Given the fact this new accountability system and its steep consequences for under performing all hinge on standardized test scores, it is clear the pressure teachers reportedly feel from testing is legitimate.
Fortunately for Highland Park High School, the district consistently earns As in the Accountability Rating system, except for one B in school progress, which measures academic growth from the previous year.
However, it is important to note that while the school earns an A in closing the gaps, there are 0 percent of students labeled as economically disadvantaged, 11.9 percent labeled at-risk and 0.6 percent labeled as English language learners, according to The Texas Tribune. Meanwhile, less than 5 miles down the road at Dallas ISD’s Thomas Jefferson High School, 77.7 percent of students are labeled as economically disadvantaged, 79.1 percent at-risk and 60.4 percent labeled as English language learners. Yet, Thomas Jefferson High School received a C in closing the gaps. But the hard truth the state’s standardized-test based accountability system fails to take into account is this: in a school like Thomas Jefferson, there’s simply more gaps to close.
Lovejoy ISD, which like Highland Park, is a small, one-high-school district in an affluent area, received the same scores from the state. And similar to Highland Park, Lovejoy High School educates 1.9 percent of students labeled economically disadvantaged, 6 percent of at-risk students and 0.5 percent English language learners.
Still, Thomas Jefferson’s C-score for closing the gaps stands in between a D in student achievement and a B in school progress. This isn’t unusual either. In 2018, districts with higher rates of economically disadvantaged or low-income students than the state average, accounted for the majority of schools with Ds and Fs, according to The Texas Tribune.
One reason schools heavily populated with lower-income students statistically seem to score lower is schools in these areas are under resourced, have higher student-to-teacher ratios and lack tutoring services. So, to then assign under performing schools with extensive administrative burdens, ends up draining the time, emotional and financial resources from the very schools where resources are the tightest.
Another disadvantage of this accountability system that schools face is the test merely represents one day of an entire school year.
“It’s unfair that one test on one day impacts how a school is rated when in reality one test is just a snapshot into a school,” geometry teacher Staci Kimbrough said.
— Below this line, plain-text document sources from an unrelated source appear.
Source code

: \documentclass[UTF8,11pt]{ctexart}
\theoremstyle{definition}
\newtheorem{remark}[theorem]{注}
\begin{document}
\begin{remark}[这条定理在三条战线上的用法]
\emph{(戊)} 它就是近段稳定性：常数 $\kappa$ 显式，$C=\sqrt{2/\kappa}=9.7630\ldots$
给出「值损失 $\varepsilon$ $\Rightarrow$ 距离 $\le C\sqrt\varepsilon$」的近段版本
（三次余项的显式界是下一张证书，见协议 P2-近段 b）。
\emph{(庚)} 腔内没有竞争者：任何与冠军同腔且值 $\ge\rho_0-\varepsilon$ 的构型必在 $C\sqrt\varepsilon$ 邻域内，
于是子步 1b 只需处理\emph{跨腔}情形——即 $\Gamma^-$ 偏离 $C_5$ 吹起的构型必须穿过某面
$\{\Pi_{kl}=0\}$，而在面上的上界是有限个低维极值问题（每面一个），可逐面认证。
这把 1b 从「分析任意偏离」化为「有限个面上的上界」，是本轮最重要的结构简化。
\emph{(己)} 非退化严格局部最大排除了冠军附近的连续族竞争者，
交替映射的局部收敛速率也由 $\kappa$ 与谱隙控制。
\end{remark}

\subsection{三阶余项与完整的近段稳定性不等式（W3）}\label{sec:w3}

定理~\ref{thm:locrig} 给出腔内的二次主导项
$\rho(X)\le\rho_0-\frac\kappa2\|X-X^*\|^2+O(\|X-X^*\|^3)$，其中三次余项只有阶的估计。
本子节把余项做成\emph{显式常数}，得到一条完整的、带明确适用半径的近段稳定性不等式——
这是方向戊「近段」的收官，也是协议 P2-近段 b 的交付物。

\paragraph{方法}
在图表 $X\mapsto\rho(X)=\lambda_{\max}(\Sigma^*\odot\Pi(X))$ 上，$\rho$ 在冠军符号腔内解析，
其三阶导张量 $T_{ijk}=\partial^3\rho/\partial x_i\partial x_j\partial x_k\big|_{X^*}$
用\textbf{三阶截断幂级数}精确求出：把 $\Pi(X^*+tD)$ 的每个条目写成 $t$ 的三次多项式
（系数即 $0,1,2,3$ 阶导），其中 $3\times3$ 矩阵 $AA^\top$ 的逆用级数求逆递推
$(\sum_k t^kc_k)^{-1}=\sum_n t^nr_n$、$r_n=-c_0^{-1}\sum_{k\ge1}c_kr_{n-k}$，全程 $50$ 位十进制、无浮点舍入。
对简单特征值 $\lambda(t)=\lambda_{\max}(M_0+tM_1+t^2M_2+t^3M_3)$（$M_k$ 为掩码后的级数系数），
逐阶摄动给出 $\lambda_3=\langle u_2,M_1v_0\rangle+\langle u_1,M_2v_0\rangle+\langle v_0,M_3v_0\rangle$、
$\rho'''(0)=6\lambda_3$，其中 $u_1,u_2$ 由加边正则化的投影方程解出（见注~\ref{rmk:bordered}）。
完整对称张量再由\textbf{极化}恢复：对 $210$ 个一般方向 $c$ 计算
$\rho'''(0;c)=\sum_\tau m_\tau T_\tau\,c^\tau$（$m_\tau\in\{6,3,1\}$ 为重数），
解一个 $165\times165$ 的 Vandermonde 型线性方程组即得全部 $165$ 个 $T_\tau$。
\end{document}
The tests do not take into account the limitless possibilities of negative influences on a student the day of the test either.
“There are so many factors that go into how a student will perform on an assessment on any given day that go beyond how well a student understands the content they’ve learned,” she said.
For example, students could be sick or experiencing loss of a family member. They may not have slept or ate breakfast. None of this is measured on the test,
Aside from the inaccurate representation of a school based on one test, another pitfall is these tests are not even necessarily an accurate measure of student learning. These tests measure student learning using multiple-choice style questions.
The problem is anyone can make a guess and get the right answer without understanding the concept, which explains why these tests are often referred to as “multiple-guess.” Plus with the correct answer just one of four options laid out right in front of the student, this format constrains critical thinking.
“Just asking you to recall a bunch of things is not enough to prove high levels of learning,” Principal Walter Kelly said. “I’m hoping what we think of to be a standardized test becomes more of a performance assessment.”
Kelly, who also serves as an advisory board member of the Harvard Graduate School of Education’s Principals’ Center, explains a performance assessment as solving problems that don’t have an easy answer. For example, students could develop a project that does certain things.
“Finding ways to really measure that would be a much more meaningful way to measure what students know,” he said.